Being a complete and total dental freak, I made sure I had my handy-dandy prescription for the magic pills in my hand on the Thursday before my appointment. I was busy so I put off going to the pharmacy. I’d get it filled on the weekend. Guess what? I forgot.
Forgot? How the hell did I manage to forget? And what did I forget? The prescription? Or the appointment itself? Yeah, I know, technically, it’s called repression. Whatever you’d call it in psychology class, the upshot was the same. It’s 9 pm on Sunday night, I’m getting ready for bed and I have NO FRICKIN’ DRUGS. Not only is my drugstore closed, every drugstore within 5 hours drive is closed because it’s Sunday. There will be no procurement of same tonight. I am on my own.
So what to do, what to do? First, my inner yogini whispers, BREATHE. And it dawns on me, slow learner that I am, that this is why the hell I’ve been practicing yoga forever and six minutes. I’ve been doing it so I can learn to control my inner freak-outs. This, dammit all, is the purpose of all that practice, practice, practice… well, that and enlightenment but right now, I’ll settle for being able to breathe at the thought of a drug-free dental experience.
So I ran through a few Moon Salutations and went to bed. I can’t say I slept like a baby because I was restless and I awoke several times but when I was awake, I wasn’t fixated on how many nanoseconds remained before my appointment. I got up at the usual time and ran through my morning routine in a completely mindless state. I was so ‘out of it’, I overshot my insulin by a factor of 3 and then had to calculate how much sugar I’d need to compensate. I got caught in traffic long enough to make me 15 minutes late. Traditionally, being tardy turns me into an emotional basket case. But I was approaching this morning with a yogic attitude – what do I have control over and what do I have no control over. An accident on the only functioning bridge in town was decidedly out of my control – so I called the dentist office, left a message that I hadn’t forgotten my appointment and I let go of it.

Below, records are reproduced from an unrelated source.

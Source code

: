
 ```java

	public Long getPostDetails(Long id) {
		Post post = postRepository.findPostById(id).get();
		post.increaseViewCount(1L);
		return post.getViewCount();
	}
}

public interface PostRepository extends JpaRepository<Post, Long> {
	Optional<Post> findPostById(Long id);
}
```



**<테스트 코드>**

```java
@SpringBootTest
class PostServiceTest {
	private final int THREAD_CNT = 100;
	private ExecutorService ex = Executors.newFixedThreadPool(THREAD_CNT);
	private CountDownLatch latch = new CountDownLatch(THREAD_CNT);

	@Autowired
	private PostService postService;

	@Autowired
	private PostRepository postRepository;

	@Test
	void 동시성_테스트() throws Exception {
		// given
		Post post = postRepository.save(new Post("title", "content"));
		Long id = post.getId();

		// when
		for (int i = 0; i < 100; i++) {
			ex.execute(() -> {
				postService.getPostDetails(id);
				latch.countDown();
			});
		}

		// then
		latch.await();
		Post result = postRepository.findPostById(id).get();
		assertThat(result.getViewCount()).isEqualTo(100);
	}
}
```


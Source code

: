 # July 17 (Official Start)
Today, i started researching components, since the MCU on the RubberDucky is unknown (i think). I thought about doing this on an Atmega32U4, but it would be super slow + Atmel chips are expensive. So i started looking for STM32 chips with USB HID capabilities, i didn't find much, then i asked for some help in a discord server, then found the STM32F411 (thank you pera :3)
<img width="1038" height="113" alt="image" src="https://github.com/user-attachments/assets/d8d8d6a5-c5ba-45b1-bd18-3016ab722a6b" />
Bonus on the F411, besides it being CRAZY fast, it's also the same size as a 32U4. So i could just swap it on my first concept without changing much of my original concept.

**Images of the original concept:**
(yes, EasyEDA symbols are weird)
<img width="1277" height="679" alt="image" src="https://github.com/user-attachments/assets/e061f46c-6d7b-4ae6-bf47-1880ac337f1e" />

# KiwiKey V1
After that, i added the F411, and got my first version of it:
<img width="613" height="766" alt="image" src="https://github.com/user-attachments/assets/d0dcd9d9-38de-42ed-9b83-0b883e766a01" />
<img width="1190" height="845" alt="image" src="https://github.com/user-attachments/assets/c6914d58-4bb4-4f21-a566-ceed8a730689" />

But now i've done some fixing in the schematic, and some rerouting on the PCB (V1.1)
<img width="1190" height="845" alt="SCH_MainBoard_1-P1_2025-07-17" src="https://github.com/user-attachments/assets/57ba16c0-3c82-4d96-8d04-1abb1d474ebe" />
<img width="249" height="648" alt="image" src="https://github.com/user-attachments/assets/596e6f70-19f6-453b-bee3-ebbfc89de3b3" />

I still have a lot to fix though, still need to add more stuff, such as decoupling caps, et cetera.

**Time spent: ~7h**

Was I nervous in the chair? Yes, I was. I’m not going to lie and tell you that I was the portrait of relaxed. I can tell you that I wasn’t a basket case. My body wasn’t rigid. I wasn’t holding my breath. I wasn’t in a state of panic. What I was in was a state of slight unease. When I felt myself tightening up, either in breath or body, I consciously relaxed those muscles. I let my body release into the support of the chair. I reminded myself to stay in the present moment and not add to my anxiety by projecting my fear into the future. I continuously brought myself back and back and back again to my breath. Present moment; wonderful moment. After the appointment, my dentist remarked that I did a great job. “You were positively Zen”, she said. You have no idea how Zen, I thought, as I filled out the cheque.
Since I am not writing this column from the afterlife, it’s obvious that I survived, but more than that, I helped unwind a little of my dental freakiness. My dental phobia is learned behaviour and all learned behaviours can be unlearned. We can replace unskilful habits with skilful ones. There is no permanence to the things that live in our mind unless we work at making them ‘permanent’.
According to my dentist, I’m going to need a root canal and crown on the teeth that’s been repaired. In the years when I ground my teeth in my sleep, I literally cracked and shattered the enamel on every one of my molars and this tooth in particular, has very little structural stability left in it. I can’t say that I’ll be able to do that procedure Ativan-free but it’s a possibility. I can actually visualize this happening by resting on my breath, in the present moment.
Present moment; wonderful moment. And that’s why I practice yoga.